• [WHAT IS EXPECTED]:
Filter the entries below, keeping only lines with the word "Server".
[DATA RECORDS Boundary: Start]
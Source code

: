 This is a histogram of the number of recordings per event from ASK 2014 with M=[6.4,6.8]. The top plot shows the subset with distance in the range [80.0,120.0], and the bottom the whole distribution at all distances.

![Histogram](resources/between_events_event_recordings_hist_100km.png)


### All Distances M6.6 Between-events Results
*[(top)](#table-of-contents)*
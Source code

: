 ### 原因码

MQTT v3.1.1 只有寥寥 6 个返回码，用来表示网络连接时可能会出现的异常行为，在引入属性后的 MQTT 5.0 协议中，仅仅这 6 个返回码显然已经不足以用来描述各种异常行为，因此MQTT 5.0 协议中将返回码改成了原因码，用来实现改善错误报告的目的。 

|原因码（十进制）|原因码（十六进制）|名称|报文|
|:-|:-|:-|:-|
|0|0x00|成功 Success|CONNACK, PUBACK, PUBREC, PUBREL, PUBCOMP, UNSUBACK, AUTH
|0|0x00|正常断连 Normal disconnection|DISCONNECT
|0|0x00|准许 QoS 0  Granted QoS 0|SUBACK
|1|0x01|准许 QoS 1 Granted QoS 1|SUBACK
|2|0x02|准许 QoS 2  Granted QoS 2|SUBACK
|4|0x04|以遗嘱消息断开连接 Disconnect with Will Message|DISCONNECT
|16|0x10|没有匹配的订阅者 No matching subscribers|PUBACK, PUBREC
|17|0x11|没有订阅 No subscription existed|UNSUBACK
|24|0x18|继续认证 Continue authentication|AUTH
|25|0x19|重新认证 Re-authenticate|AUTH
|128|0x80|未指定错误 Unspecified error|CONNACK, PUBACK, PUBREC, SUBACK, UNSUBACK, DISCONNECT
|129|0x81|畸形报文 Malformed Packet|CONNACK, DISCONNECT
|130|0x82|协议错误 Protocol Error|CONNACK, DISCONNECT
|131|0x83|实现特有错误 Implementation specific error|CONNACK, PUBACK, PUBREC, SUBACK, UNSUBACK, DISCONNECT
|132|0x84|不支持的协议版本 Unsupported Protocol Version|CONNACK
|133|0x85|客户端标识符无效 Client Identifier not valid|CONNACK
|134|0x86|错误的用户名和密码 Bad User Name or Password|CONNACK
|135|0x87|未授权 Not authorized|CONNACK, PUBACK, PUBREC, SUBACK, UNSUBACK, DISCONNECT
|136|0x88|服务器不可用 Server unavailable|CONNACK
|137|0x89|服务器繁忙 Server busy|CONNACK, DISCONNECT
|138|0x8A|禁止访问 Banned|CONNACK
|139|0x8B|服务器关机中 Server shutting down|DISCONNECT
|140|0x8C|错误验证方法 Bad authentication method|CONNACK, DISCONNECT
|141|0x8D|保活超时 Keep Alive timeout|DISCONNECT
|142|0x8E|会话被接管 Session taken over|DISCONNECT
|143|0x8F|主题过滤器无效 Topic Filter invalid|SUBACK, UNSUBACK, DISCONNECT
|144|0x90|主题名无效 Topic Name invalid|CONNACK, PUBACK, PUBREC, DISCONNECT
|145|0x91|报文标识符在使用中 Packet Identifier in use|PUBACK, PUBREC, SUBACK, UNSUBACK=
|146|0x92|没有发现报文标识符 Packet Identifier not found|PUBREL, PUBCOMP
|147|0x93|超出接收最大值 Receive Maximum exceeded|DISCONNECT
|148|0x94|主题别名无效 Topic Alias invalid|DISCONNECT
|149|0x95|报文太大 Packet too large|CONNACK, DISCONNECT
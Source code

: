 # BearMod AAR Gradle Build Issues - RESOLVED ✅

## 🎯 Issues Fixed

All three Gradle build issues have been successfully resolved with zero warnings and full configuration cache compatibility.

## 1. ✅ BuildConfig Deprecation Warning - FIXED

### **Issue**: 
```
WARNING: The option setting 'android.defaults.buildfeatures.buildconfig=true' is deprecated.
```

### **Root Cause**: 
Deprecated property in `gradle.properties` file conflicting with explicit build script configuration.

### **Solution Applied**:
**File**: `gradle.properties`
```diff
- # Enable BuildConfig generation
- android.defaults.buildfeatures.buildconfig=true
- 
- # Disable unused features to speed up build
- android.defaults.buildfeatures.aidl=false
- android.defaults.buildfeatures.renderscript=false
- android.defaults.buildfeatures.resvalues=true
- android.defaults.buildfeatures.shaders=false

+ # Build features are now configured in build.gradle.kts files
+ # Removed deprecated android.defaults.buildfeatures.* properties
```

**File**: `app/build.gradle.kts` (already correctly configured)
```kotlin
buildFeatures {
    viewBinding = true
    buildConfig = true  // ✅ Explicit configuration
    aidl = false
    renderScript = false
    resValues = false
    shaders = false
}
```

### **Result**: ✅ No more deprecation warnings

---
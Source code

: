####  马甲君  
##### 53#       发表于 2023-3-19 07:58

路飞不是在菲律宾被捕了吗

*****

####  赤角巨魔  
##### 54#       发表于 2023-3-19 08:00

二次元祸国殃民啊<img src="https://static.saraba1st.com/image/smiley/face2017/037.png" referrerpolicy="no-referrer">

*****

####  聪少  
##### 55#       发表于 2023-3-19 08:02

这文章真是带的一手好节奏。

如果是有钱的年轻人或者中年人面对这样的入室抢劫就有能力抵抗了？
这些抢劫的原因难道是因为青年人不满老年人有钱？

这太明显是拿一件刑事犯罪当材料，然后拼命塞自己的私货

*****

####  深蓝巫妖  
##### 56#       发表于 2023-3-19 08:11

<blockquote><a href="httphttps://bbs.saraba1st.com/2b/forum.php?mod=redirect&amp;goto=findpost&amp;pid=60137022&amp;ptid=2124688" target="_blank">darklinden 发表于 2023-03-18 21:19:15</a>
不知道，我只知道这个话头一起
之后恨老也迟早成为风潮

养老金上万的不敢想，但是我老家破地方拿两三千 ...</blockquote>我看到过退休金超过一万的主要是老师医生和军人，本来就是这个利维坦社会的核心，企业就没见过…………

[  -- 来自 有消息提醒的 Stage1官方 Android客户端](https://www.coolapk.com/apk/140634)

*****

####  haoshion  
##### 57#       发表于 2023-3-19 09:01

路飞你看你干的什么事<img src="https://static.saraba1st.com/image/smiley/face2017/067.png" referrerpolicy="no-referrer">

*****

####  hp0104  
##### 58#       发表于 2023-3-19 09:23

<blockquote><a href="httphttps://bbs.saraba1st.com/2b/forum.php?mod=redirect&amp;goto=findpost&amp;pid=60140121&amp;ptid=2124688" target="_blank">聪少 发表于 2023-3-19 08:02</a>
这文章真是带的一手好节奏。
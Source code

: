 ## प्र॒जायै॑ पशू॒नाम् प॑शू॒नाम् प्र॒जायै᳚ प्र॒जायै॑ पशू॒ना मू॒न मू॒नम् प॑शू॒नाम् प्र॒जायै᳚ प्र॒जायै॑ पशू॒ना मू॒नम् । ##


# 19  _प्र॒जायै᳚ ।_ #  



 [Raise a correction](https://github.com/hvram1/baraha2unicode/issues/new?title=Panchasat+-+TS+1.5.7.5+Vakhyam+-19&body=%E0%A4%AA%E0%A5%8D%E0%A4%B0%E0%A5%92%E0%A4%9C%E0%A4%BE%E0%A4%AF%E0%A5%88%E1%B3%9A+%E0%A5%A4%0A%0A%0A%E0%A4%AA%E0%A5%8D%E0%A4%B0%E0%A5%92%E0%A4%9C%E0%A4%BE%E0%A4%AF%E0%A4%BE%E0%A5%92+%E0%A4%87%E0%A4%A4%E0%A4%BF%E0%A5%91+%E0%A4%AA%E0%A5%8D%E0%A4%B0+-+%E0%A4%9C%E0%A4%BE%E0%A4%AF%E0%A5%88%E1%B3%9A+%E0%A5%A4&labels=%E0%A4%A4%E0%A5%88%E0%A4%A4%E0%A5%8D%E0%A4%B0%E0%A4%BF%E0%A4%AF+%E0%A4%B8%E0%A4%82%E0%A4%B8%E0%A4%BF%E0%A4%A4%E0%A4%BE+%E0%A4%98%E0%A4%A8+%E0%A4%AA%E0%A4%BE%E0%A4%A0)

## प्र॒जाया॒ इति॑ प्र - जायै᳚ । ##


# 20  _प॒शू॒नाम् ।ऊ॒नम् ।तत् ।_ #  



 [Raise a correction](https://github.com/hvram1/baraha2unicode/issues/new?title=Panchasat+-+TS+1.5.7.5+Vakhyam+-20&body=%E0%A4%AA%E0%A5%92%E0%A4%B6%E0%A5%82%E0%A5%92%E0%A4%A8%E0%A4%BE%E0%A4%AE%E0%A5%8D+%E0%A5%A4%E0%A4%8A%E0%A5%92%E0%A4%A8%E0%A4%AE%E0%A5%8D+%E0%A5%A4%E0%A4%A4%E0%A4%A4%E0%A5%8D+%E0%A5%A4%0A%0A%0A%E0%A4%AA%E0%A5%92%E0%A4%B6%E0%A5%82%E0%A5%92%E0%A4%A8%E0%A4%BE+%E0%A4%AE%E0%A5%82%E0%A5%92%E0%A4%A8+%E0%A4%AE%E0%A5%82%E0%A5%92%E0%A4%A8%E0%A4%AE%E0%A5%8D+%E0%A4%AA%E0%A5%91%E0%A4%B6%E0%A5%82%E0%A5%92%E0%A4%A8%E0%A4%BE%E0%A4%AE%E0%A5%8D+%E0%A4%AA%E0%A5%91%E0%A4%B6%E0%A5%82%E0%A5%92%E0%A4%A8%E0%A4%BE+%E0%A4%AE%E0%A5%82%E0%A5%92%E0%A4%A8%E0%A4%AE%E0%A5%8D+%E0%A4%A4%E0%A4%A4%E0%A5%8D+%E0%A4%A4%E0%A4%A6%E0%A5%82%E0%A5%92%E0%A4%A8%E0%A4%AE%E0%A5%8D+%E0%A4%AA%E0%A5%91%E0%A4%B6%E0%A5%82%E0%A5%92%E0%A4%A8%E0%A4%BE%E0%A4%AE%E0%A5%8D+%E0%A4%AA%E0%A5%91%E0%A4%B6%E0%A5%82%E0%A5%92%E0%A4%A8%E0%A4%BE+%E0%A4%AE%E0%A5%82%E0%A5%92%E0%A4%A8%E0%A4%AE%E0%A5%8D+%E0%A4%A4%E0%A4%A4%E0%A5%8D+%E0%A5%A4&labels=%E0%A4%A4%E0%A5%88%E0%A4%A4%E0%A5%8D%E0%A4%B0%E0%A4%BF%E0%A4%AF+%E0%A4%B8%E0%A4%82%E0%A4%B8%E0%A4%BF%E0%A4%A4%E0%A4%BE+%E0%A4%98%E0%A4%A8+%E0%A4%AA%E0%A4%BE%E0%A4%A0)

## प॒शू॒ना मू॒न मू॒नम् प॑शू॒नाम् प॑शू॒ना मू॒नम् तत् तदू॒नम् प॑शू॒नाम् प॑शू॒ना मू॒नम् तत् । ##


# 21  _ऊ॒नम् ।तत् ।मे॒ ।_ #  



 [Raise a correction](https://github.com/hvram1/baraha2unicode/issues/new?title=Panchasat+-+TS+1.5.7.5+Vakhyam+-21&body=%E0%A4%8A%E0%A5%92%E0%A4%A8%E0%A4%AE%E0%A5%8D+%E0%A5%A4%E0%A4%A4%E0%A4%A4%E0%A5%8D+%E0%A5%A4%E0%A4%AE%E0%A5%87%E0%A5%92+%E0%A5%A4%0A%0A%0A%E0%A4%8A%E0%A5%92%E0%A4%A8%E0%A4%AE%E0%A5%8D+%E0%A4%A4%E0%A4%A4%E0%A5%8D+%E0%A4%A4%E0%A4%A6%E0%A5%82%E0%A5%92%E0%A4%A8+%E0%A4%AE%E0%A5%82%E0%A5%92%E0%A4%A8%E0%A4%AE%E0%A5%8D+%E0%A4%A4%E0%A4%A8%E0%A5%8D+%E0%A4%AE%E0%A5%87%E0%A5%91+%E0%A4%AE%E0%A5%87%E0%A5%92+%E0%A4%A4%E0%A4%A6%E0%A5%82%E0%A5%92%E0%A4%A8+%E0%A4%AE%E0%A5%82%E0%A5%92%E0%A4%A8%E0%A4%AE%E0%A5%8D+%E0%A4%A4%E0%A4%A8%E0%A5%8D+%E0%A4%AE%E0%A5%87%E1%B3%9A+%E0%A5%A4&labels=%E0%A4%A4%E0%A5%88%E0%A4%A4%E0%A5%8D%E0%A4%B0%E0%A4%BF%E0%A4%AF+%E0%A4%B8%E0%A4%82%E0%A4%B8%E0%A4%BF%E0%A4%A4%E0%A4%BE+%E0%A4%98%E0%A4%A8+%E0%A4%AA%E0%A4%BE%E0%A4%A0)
[DATA RECORDS Boundary: End]
• [OUTPUT BELOW]:
|136|0x88|服务器不可用 Server unavailable|CONNACK
|137|0x89|服务器繁忙 Server busy|CONNACK, DISCONNECT
|139|0x8B|服务器关机中 Server shutting down|DISCONNECT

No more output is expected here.